Two theologians will examine the Catholic and Jewish perpectives on the resurrection of the dead during the 15th annual Nostra Aetate Dialogue on Thursday, Nov. 1, at 6 p.m. at the McNally Amphitheatre on Lincoln Center campus.
The discussion, “A Shared Hope: Catholic and Jewish Perspectives on Life After Death,” will feature Neil Gillman, Ph.D., the Aaron Rabinowitz and Simon H. Rifkind Professor of Jewish Philosophy, at the Jewish Theological Seminary, and John Thiel, Ph.D., professor of religious studies at Fairfield University. John W. Stealy, S.T.D., director emeritus of Fordham’s Archbishop Hughes Institute on Religion and Culture, will serve as moderator.

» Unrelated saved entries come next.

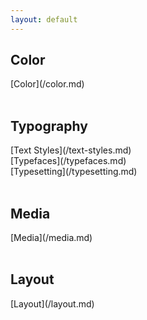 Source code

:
 ```yaml
---
layout: default
---
```


<h2>Color</h2>
[Color](/color.md)<br>
<br>

<h2>Typography</h2>
[Text Styles](/text-styles.md)<br>
[Typefaces](/typefaces.md)<br>
[Typesetting](/typesetting.md)<br>
<br>

<h2>Media</h2>
[Media](/media.md)<br>
<br>

<h2>Layout</h2>
[Layout](/layout.md)<br>
<br>
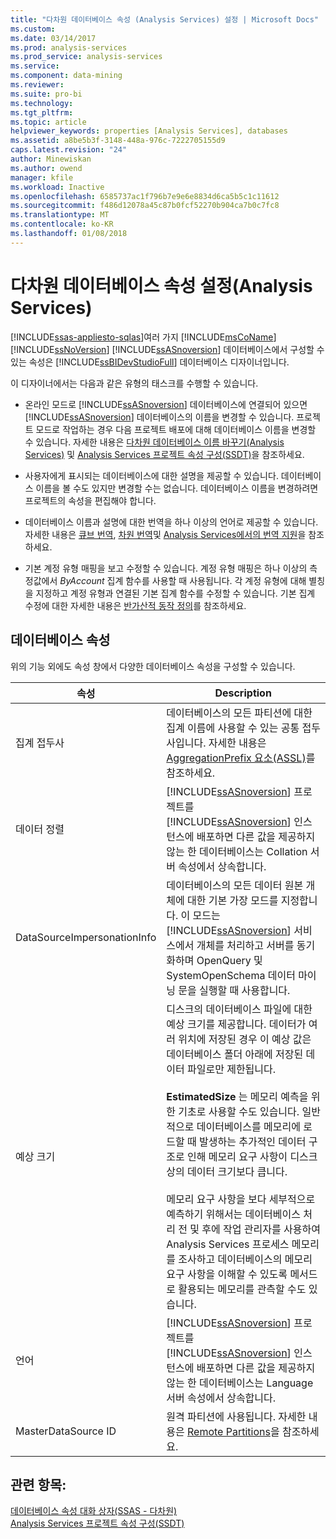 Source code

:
 ```yaml
---
title: "다차원 데이터베이스 속성 (Analysis Services) 설정 | Microsoft Docs"
ms.custom: 
ms.date: 03/14/2017
ms.prod: analysis-services
ms.prod_service: analysis-services
ms.service: 
ms.component: data-mining
ms.reviewer: 
ms.suite: pro-bi
ms.technology: 
ms.tgt_pltfrm: 
ms.topic: article
helpviewer_keywords: properties [Analysis Services], databases
ms.assetid: a8be5b3f-3148-448a-976c-7222705155d9
caps.latest.revision: "24"
author: Minewiskan
ms.author: owend
manager: kfile
ms.workload: Inactive
ms.openlocfilehash: 6585737ac1f796b7e9e6e8834d6ca5b5c1c11612
ms.sourcegitcommit: f486d12078a45c87b0fcf52270b904ca7b0c7fc8
ms.translationtype: MT
ms.contentlocale: ko-KR
ms.lasthandoff: 01/08/2018
---
```

# <a name="set-multidimensional-database-properties-analysis-services"></a>다차원 데이터베이스 속성 설정(Analysis Services)
[!INCLUDE[ssas-appliesto-sqlas](../../includes/ssas-appliesto-sqlas.md)]여러 가지 [!INCLUDE[msCoName](../../includes/msconame-md.md)] [!INCLUDE[ssNoVersion](../../includes/ssnoversion-md.md)] [!INCLUDE[ssASnoversion](../../includes/ssasnoversion-md.md)] 데이터베이스에서 구성할 수 있는 속성은 [!INCLUDE[ssBIDevStudioFull](../../includes/ssbidevstudiofull-md.md)] 데이터베이스 디자이너입니다.  
  
 이 디자이너에서는 다음과 같은 유형의 태스크를 수행할 수 있습니다.  
  
-   온라인 모드로 [!INCLUDE[ssASnoversion](../../includes/ssasnoversion-md.md)] 데이터베이스에 연결되어 있으면 [!INCLUDE[ssASnoversion](../../includes/ssasnoversion-md.md)] 데이터베이스의 이름을 변경할 수 있습니다. 프로젝트 모드로 작업하는 경우 다음 프로젝트 배포에 대해 데이터베이스 이름을 변경할 수 있습니다. 자세한 내용은 [다차원 데이터베이스 이름 바꾸기&#40;Analysis Services&#41;](../../analysis-services/multidimensional-models/rename-a-multidimensional-database-analysis-services.md) 및 [Analysis Services 프로젝트 속성 구성&#40;SSDT&#41;](../../analysis-services/multidimensional-models/configure-analysis-services-project-properties-ssdt.md)을 참조하세요.  
  
-   사용자에게 표시되는 데이터베이스에 대한 설명을 제공할 수 있습니다. 데이터베이스 이름을 볼 수도 있지만 변경할 수는 없습니다. 데이터베이스 이름을 변경하려면 프로젝트의 속성을 편집해야 합니다.  
  
-   데이터베이스 이름과 설명에 대한 번역을 하나 이상의 언어로 제공할 수 있습니다. 자세한 내용은 [큐브 번역](../../analysis-services/multidimensional-models-olap-logical-cube-objects/cube-translations.md), [차원 번역](../../analysis-services/multidimensional-models-olap-logical-dimension-objects/dimension-translations.md)및 [Analysis Services에서의 번역 지원](../../analysis-services/translation-support-in-analysis-services.md)을 참조하세요.  
  
-   기본 계정 유형 매핑을 보고 수정할 수 있습니다. 계정 유형 매핑은 하나 이상의 측정값에서 *ByAccount* 집계 함수를 사용할 때 사용됩니다. 각 계정 유형에 대해 별칭을 지정하고 계정 유형과 연결된 기본 집계 함수를 수정할 수 있습니다. 기본 집계 수정에 대한 자세한 내용은 [반가산적 동작 정의](../../analysis-services/multidimensional-models/define-semiadditive-behavior.md)를 참조하세요.  
  
## <a name="database-properties"></a>데이터베이스 속성  
 위의 기능 외에도 속성 창에서 다양한 데이터베이스 속성을 구성할 수 있습니다.  
  
|속성|Description|  
|--------------|-----------------|  
|집계 접두사|데이터베이스의 모든 파티션에 대한 집계 이름에 사용할 수 있는 공통 접두사입니다. 자세한 내용은 [AggregationPrefix 요소&#40;ASSL&#41;](../../analysis-services/scripting/properties/aggregationprefix-element-assl.md)를 참조하세요.|  
|데이터 정렬|[!INCLUDE[ssASnoversion](../../includes/ssasnoversion-md.md)] 프로젝트를 [!INCLUDE[ssASnoversion](../../includes/ssasnoversion-md.md)] 인스턴스에 배포하면 다른 값을 제공하지 않는 한 데이터베이스는 Collation 서버 속성에서 상속합니다.|  
|DataSourceImpersonationInfo|데이터베이스의 모든 데이터 원본 개체에 대한 기본 가장 모드를 지정합니다. 이 모드는 [!INCLUDE[ssASnoversion](../../includes/ssasnoversion-md.md)] 서비스에서 개체를 처리하고 서버를 동기화하며 OpenQuery 및 SystemOpenSchema 데이터 마이닝 문을 실행할 때 사용합니다.|  
|예상 크기|디스크의 데이터베이스 파일에 대한 예상 크기를 제공합니다. 데이터가 여러 위치에 저장된 경우 이 예상 값은 데이터베이스 폴더 아래에 저장된 데이터 파일로만 제한됩니다.<br /><br /> **EstimatedSize** 는 메모리 예측을 위한 기초로 사용할 수도 있습니다. 일반적으로 데이터베이스를 메모리에 로드할 때 발생하는 추가적인 데이터 구조로 인해 메모리 요구 사항이 디스크 상의 데이터 크기보다 큽니다.<br /><br /> 메모리 요구 사항을 보다 세부적으로 예측하기 위해서는 데이터베이스 처리 전 및 후에 작업 관리자를 사용하여 Analysis Services 프로세스 메모리를 조사하고 데이터베이스의 메모리 요구 사항을 이해할 수 있도록 메서드로 활용되는 메모리를 관측할 수도 있습니다.|  
|언어|[!INCLUDE[ssASnoversion](../../includes/ssasnoversion-md.md)] 프로젝트를 [!INCLUDE[ssASnoversion](../../includes/ssasnoversion-md.md)] 인스턴스에 배포하면 다른 값을 제공하지 않는 한 데이터베이스는 Language 서버 속성에서 상속합니다.|  
|MasterDataSource ID|원격 파티션에 사용됩니다. 자세한 내용은 [Remote Partitions](../../analysis-services/multidimensional-models-olap-logical-cube-objects/partitions-remote-partitions.md)을 참조하세요.|  
  
## <a name="see-also"></a>관련 항목:  
 [데이터베이스 속성 대화 상자&#40;SSAS - 다차원&#41;](http://msdn.microsoft.com/library/70f000b7-917f-4699-b142-7a0d13ff767c)   
 [Analysis Services 프로젝트 속성 구성&#40;SSDT&#41;](../../analysis-services/multidimensional-models/configure-analysis-services-project-properties-ssdt.md)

The event is co-sponsored by the Archbishop Hughes Institute on Religion and Culture and the Jewish Community Center in Manhattan. Admission is free and open to the public. The Nostra Aetate Dialogue can be traced to the Nostra Aetate (In Our Time) document, a declaration by the Second Vatican Council stressing the importance of relationships between the church and non-Christian religions. The Archbishop Hughes Institute on Religion and Culture was established in 1995 to foster Catholic-Jewish dialogue and in addition to the Nostra Aetate Dialogue, hosts the annual Russo Lecture.